Kahvelerimizi beklerken odayı inceliyordum. Bu sırada tekrar kapı çaldı. Medyum beyin asistanı Nurdan Hanım misafirleri bizim olduğumuz yere buyur etti. “Bir başka iki kadın daha” diye düşündüm içimden. Bize uygulanan prosedür aynen uygulandı.
Nurdan : Birazdan alacağım sizi içeri. Beklerken kahve içmek ister misiniz?
Sade kahve söylediler. Nurdan mutfağın yolunu tuttu.

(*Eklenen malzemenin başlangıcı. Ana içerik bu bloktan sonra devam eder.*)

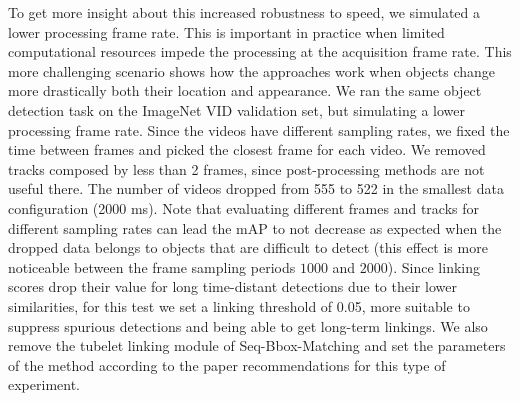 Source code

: \documentclass[letterpaper, 10 pt, conference]{ieeeconf}
\begin{document}
To get more insight about this increased robustness to speed, we simulated a lower processing frame rate. This is 
important in practice when limited computational resources impede the processing at the acquisition frame rate. 
This more challenging scenario 
shows how the approaches work when objects change more drastically both their location and appearance. 
We ran the same object detection task on the ImageNet VID validation set, but simulating a lower processing frame rate. Since the videos have different sampling rates, we fixed the time between frames and picked the closest frame for each video.  
We removed tracks composed by less than 2 frames, since post-processing methods are not useful there. The number of videos dropped from 555 to 522 in the smallest data configuration (2000 ms). 
Note that evaluating different frames and tracks for different sampling rates can lead the mAP to not decrease as expected when the dropped data belongs to objects that are difficult to detect (this effect is more noticeable between the frame sampling periods $1000$ and $2000$).
Since linking scores drop their value for long time-distant detections due to their lower similarities, for this test we set a linking threshold of 0.05,
more suitable to suppress spurious detections and being able to get long-term linkings. We also remove the tubelet linking module of Seq-Bbox-Matching and set the parameters of the method according to the paper recommendations for this type of experiment.
\end{document}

Şelale : Sizi gözüm ısırıyor sanki bir yerlerden.
Kadın Bir : Olabilir siz de bana tanıdık geldiniz. Burada görmüş olabilirsiniz. Biraz sık gelir giderim hehe.
Şelale : Neden geldiniz? Aşk işleri mi?
Kadın Bir : Aslında ben oğlumla ilgili geldim. Benim oğlum disleksi, öğretmenleri deha olduğunu düşünüyor. Yüksek zekâlılar okuluna mı gönderelim yoksa kolejde mi devam etsin diye sordum Çonço’ya. Cevabımı aldım.
Birden atıldım. Disleksi hastası çocuğun annesinin yanındaki kadına döndüm. “Sizin de mi oğlunuz disleksi?”
Kadın İki : Yok anacım. Nerdee!!! Bizimki sağlıklı. Averaj zekâya sahip.
Şelale : Vah vah.. Olsun.
Bir şok havuzundan diğer şok havuzuna atlıyordum adeta. Çocuğu sağlıklı olan kadın üzgündü. Şelale onun adına üzgündü. “Haydaa!! Yahu sizin oğlan da dahi olmayıversin! Ne ya? Ne olur yani? Ne ki bu şimdi?”
Şelale : Eee siz neden geldiniz peki?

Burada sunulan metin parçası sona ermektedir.